During the lifetime of the optionee, an Option shall be exercisable only by him.

      19. No Rights as Stockholder. No optionee shall have any rights as a
stockholder with respect to any shares subject to his Option prior to the date
of issuance to him of a certificate or certificates for such shares.

      20. Amendment and Discontinuance of Plan. The Corporation's Board of
Directors may amend, suspend or discontinue this Plan at any time. However, no
such action may prejudice the rights of any Eligible Person who has prior
thereto been granted Options under this Plan. Further, no amendment to this Plan
which has the effect of (a) increasing the aggregate number of shares of Stock
subject to this Plan (except for adjustments pursuant to Paragraph 3 herein), or
(b) changing the definition of Eligible Person under this Plan, may be effective
unless and until approval of the stockholders of the Corporation is obtained in
the same manner as approval of this Plan is required. The Corporation's Board of
Directors is authorized to seek the approval of the Corporation's stockholders
for any other changes it proposes to make to this Plan which require such
approval, however, the Board of Directors may modify the Plan, as necessary, to
effectuate the intent of the Plan as a result of any changes in the tax,
accounting or securities laws treatment of Eligible Persons and the Plan,
subject to the provisions set forth in this Paragraph 20, and Paragraphs 21 and
22.

      21. Compliance with Rule 16b-3. This Plan is intended to comply in all
respects with Rule 16b-3 ("Rule 16b-3") promulgated by the Securities and
Exchange Commission under the Securities Exchange Act of 1934, as amended (the
"Exchange Act"), with respect to participants who are subject to Section 16 of
the Exchange Act, and any provision(s) herein that is/are contrary to Rule
16b-3 shall be deemed null and void to the extent appropriate by either the
Option Committee or the Corporation's Board of Directors.

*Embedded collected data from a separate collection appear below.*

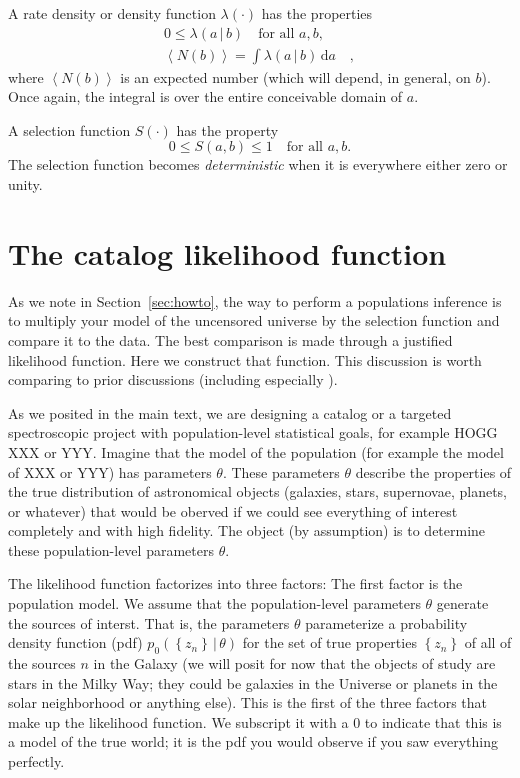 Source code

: \documentclass[modern]{aastex62}
\newcommand{\dd}{\mathrm{d}}
\newcommand{\given}{\,|\,}
\newcommand{\set}[1]{\left\{{#1}\right\}}
\newcommand{\sectionname}{Section}
\begin{document}
A rate density or density function $\lambda(\cdot)$ has the properties
\begin{gather}
                0 \leq   \lambda(a\given b)        \quad \mbox{for all $a, b$,} \\
\left<N(b)\right> = \int \lambda(a\given b)\,\dd a \quad,
\end{gather}
where $\left<N(b)\right>$ is an expected number
(which will depend, in general, on $b$). Once again, the integral
is over the entire conceivable domain of $a$.

A selection function $S(\cdot)$ has the property
\begin{equation}
0\leq S(a, b)\leq 1 \quad \mbox{for all $a, b$.}
\end{equation}
The selection function becomes \emph{deterministic} when it is
everywhere either zero or unity.

\section{The catalog likelihood function}\label{app:lf}

As we note in \sectionname~\ref{sec:howto}, the way to perform a populations
inference is to multiply your model of the uncensored universe by the
selection function and compare it to the data.
The best comparison is made through a justified likelihood function.
Here we construct that function.
This discussion is worth comparing to prior discussions (including
especially \citealt{marshall, loredo, bovy, exopop, mfg}).

As we posited in the main text, we are designing a catalog or a targeted
spectroscopic project
with population-level statistical goals, for example HOGG XXX or YYY.
Imagine that the model of the population (for example the model
of XXX or YYY) has parameters $\theta$.
These parameters $\theta$ describe the properties of the true distribution
of astronomical objects (galaxies, stars, supernovae, planets, or whatever)
that would be oberved if we could see everything of interest completely and
with high fidelity.
The object (by assumption) is to determine these population-level parameters
$\theta$.

The likelihood function factorizes into three factors:
The first factor is the population model.
We assume that the population-level parameters $\theta$ generate the
sources of interst.
That is, the parameters $\theta$ parameterize a probability density
function (pdf) $p_0(\set{z_n}\given\theta)$
for the set of true properties $\set{z_n}$ of all of the sources $n$
in the Galaxy (we will posit for now that the objects of study are
stars in the Milky Way; they could be galaxies in the Universe or
planets in the solar neighborhood or anything else).
This is the first of the three factors that make up the likelihood
function.
We subscript it with a $0$ to indicate that
this is a model of the true world;
it is the pdf you would observe if you saw everything perfectly.
\end{document}
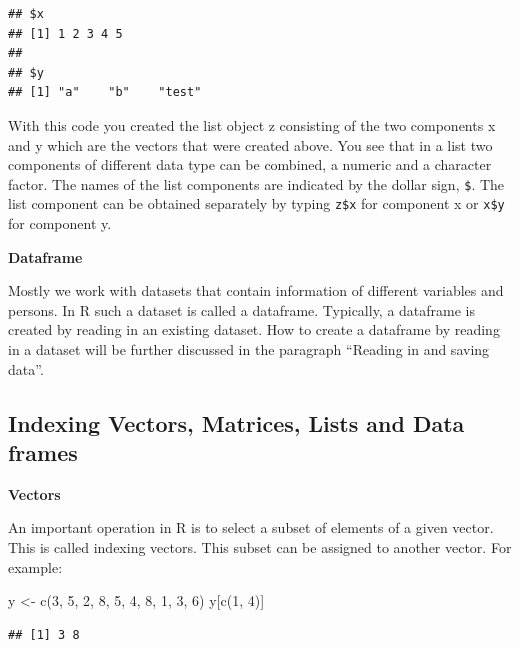 \documentclass[
]{book}
\newenvironment{Shaded}{\begin{snugshade}}{\end{snugshade}}
\newcommand{\DecValTok}[1]{\textcolor[rgb]{0.00,0.00,0.81}{#1}}
\newcommand{\FunctionTok}[1]{\textcolor[rgb]{0.00,0.00,0.00}{#1}}
\newcommand{\NormalTok}[1]{#1}
\newcommand{\OtherTok}[1]{\textcolor[rgb]{0.56,0.35,0.01}{#1}}
\begin{document}
\begin{verbatim}
## $x
## [1] 1 2 3 4 5
## 
## $y
## [1] "a"    "b"    "test"
\end{verbatim}

With this code you created the list object z consisting of the two components x and y which are the vectors that were created above. You see that in a list two components of different data type can be combined, a numeric and a character factor. The names of the list components are indicated by the dollar sign, \texttt{\$}. The list component can be obtained separately by typing \texttt{z\$x} for component x or \texttt{x\$y} for component y.

\textbf{Dataframe}

Mostly we work with datasets that contain information of different variables and persons. In R such a dataset is called a dataframe. Typically, a dataframe is created by reading in an existing dataset. How to create a dataframe by reading in a dataset will be further discussed in the paragraph ``Reading in and saving data''.

\hypertarget{indexing-vectors-matrices-lists-and-data-frames}{%
\subsection{Indexing Vectors, Matrices, Lists and Data frames}\label{indexing-vectors-matrices-lists-and-data-frames}}

\textbf{Vectors}

An important operation in R is to select a subset of elements of a given vector. This is called indexing vectors. This subset can be assigned to another vector. For example:

\begin{Shaded}
\begin{Highlighting}[]
\NormalTok{y }\OtherTok{\textless{}{-}} \FunctionTok{c}\NormalTok{(}\DecValTok{3}\NormalTok{, }\DecValTok{5}\NormalTok{, }\DecValTok{2}\NormalTok{, }\DecValTok{8}\NormalTok{, }\DecValTok{5}\NormalTok{, }\DecValTok{4}\NormalTok{, }\DecValTok{8}\NormalTok{, }\DecValTok{1}\NormalTok{, }\DecValTok{3}\NormalTok{, }\DecValTok{6}\NormalTok{)}
\NormalTok{y[}\FunctionTok{c}\NormalTok{(}\DecValTok{1}\NormalTok{, }\DecValTok{4}\NormalTok{)]}
\end{Highlighting}
\end{Shaded}

\begin{verbatim}
## [1] 3 8
\end{verbatim}
\end{document}
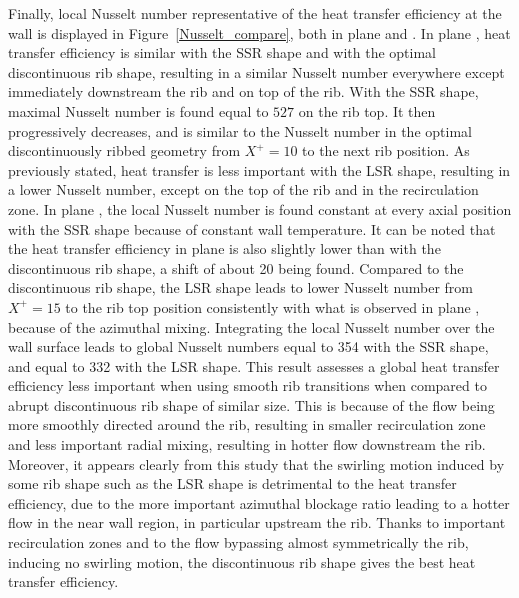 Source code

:Finally, local Nusselt number representative of the heat transfer efficiency at the wall is displayed in Figure~\ref{Nusselt_compare}, both in plane  and . In plane , heat transfer efficiency is similar with the SSR shape and with the optimal discontinuous rib shape, resulting in a similar Nusselt number everywhere except immediately downstream the rib and on top of the rib. With the SSR shape, maximal Nusselt number is found equal to $527$ on the rib top. It then progressively decreases, and is similar to the Nusselt number in the optimal discontinuously ribbed geometry from $X^+=10$ to the next rib position. As previously stated, heat transfer is less important with the LSR shape, resulting in a lower Nusselt number, except on the top of the rib and in the recirculation zone. In plane , the local Nusselt number is found constant at every axial position with the SSR shape because of constant wall temperature. It can be noted that the heat transfer efficiency in plane  is also slightly lower than with the discontinuous rib shape, a shift of about 20 being found. Compared to the discontinuous rib shape, the LSR shape leads to lower Nusselt number from $X^+=15$ to the rib top position consistently with what is observed in plane , because of the azimuthal mixing. Integrating the local Nusselt number over the wall surface leads to global Nusselt numbers equal to 354 with the SSR shape, and equal to 332 with the LSR shape. This result assesses a global heat transfer efficiency less important when using smooth rib transitions when compared to abrupt discontinuous rib shape of similar size. This is because of the flow being more smoothly directed around the rib, resulting in smaller recirculation zone and less important radial mixing, resulting in hotter flow downstream the rib. Moreover, it appears clearly from this study that the swirling motion induced by some rib shape such as the LSR shape is detrimental to the heat transfer efficiency, due to the more important azimuthal blockage ratio leading to a hotter flow in the near wall region, in particular upstream the rib. Thanks to important recirculation zones and to the flow bypassing almost symmetrically the rib, inducing no swirling motion, the discontinuous rib shape gives the best heat transfer efficiency.\\

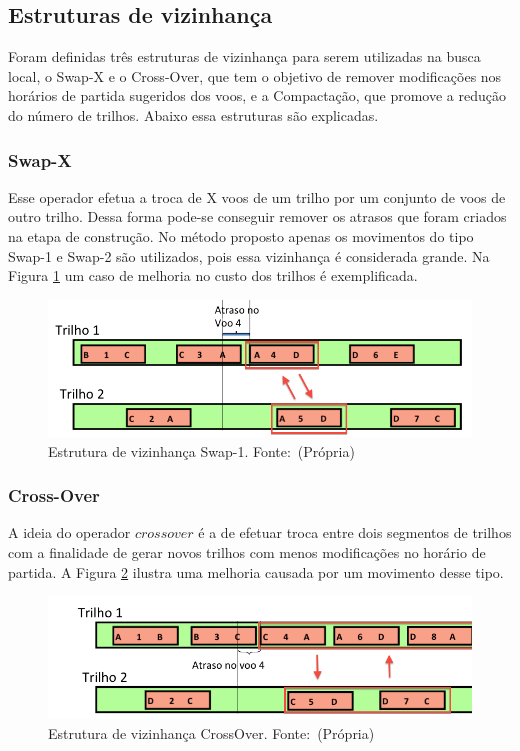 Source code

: \subsection{Estruturas de vizinhança}
 
Foram definidas três estruturas de vizinhança para serem utilizadas na busca
local, o Swap-X e o Cross-Over, que tem o objetivo de remover modificações nos
horários de partida sugeridos dos voos, e a Compactação, que promove a redução
do número de trilhos. Abaixo essa estruturas são explicadas.
 
\subsubsection{Swap-X}

Esse operador efetua a troca de X voos de um trilho por um conjunto de voos de
outro trilho. Dessa forma pode-se conseguir remover os atrasos que foram criados
na etapa de construção. No método proposto apenas os movimentos do tipo Swap-1
e Swap-2 são utilizados, pois essa vizinhança é considerada grande. Na Figura
\ref{fig:swap1} um caso de melhoria no custo dos trilhos é exemplificada.

\begin{figure}[ht]
	\caption{Estrutura de vizinhança Swap-1. \newline \mbox{Fonte:
	(Própria)}}\label{fig:swap1}
	\includegraphics[scale=0.4]{./img/swap-1}
	
\end{figure}
 
 \subsubsection{Cross-Over}
 
A ideia do operador $crossover$ é a de efetuar troca entre dois segmentos de
trilhos com a finalidade de gerar novos trilhos com menos modificações no
horário de partida. A Figura \ref{fig:crossover} ilustra uma melhoria causada por um
movimento desse tipo.


\begin{figure}[ht]
	\caption{Estrutura de vizinhança CrossOver. \newline \mbox{Fonte:
	(Própria)}}\label{fig:crossover}
	\includegraphics[scale=0.4]{./img/crossover}
	
\end{figure}
 
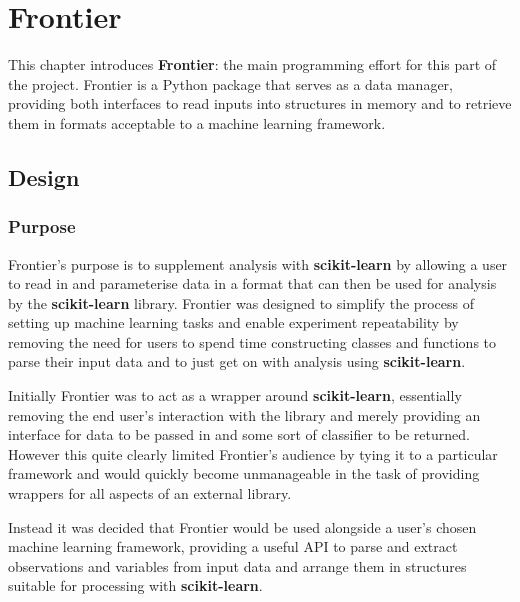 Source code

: \chapter{Frontier}
\ifpdf
    \graphicspath{{Chapter3/Figs/Raster/}{Chapter3/Figs/PDF/}{Chapter3/Figs/}}
\else
    \graphicspath{{Chapter3/Figs/Vector/}{Chapter3/Figs/}}
\fi


This chapter introduces \textbf{Frontier}: the main programming effort for this
part of the project. Frontier is a Python package that serves as a data manager,
providing both interfaces to read inputs into structures in memory and to
retrieve them in formats acceptable to a machine learning framework.

\section{Design}
\subsection{Purpose}

Frontier's purpose is to supplement analysis with \textbf{scikit-learn} by
allowing a user to read in and parameterise data in a format that can then be
used for analysis by the \textbf{scikit-learn} library.  Frontier was designed
to simplify the process of setting up machine learning tasks and enable
experiment repeatability by removing the need for users to spend time
constructing classes and functions to parse their input data and to just get on
with analysis using \textbf{scikit-learn}.

Initially Frontier was to act as a wrapper around \textbf{scikit-learn},
essentially removing the end user's interaction with the library and merely
providing an interface for data to be passed in and some sort of classifier to
be returned. However this quite clearly limited Frontier's audience by tying it
to a particular framework and would quickly become unmanageable in the task of
providing wrappers for all aspects of an external library.

Instead it was decided that Frontier would be used alongside a user's chosen
machine learning framework, providing a useful API to parse and extract
observations and variables from input data and arrange them in structures
suitable for processing with \textbf{scikit-learn}.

      22. Compliance with Code. The aspects of this Plan on ISOs is intended to
comply in every respect with Section 422 of the Code and the regulations
promulgated thereunder. In the event any future statute or regulation shall
modify the existing statute, the aspects of this Plan on ISOs shall be deemed to
incorporate by reference such modification. Any stock option agreement relating
to any Option granted pursuant to this Plan outstanding and unexercised at the
time any modifying statute or regulation becomes effective shall also be deemed
to incorporate by reference such modification and no notice of such modification
need be given to optionee.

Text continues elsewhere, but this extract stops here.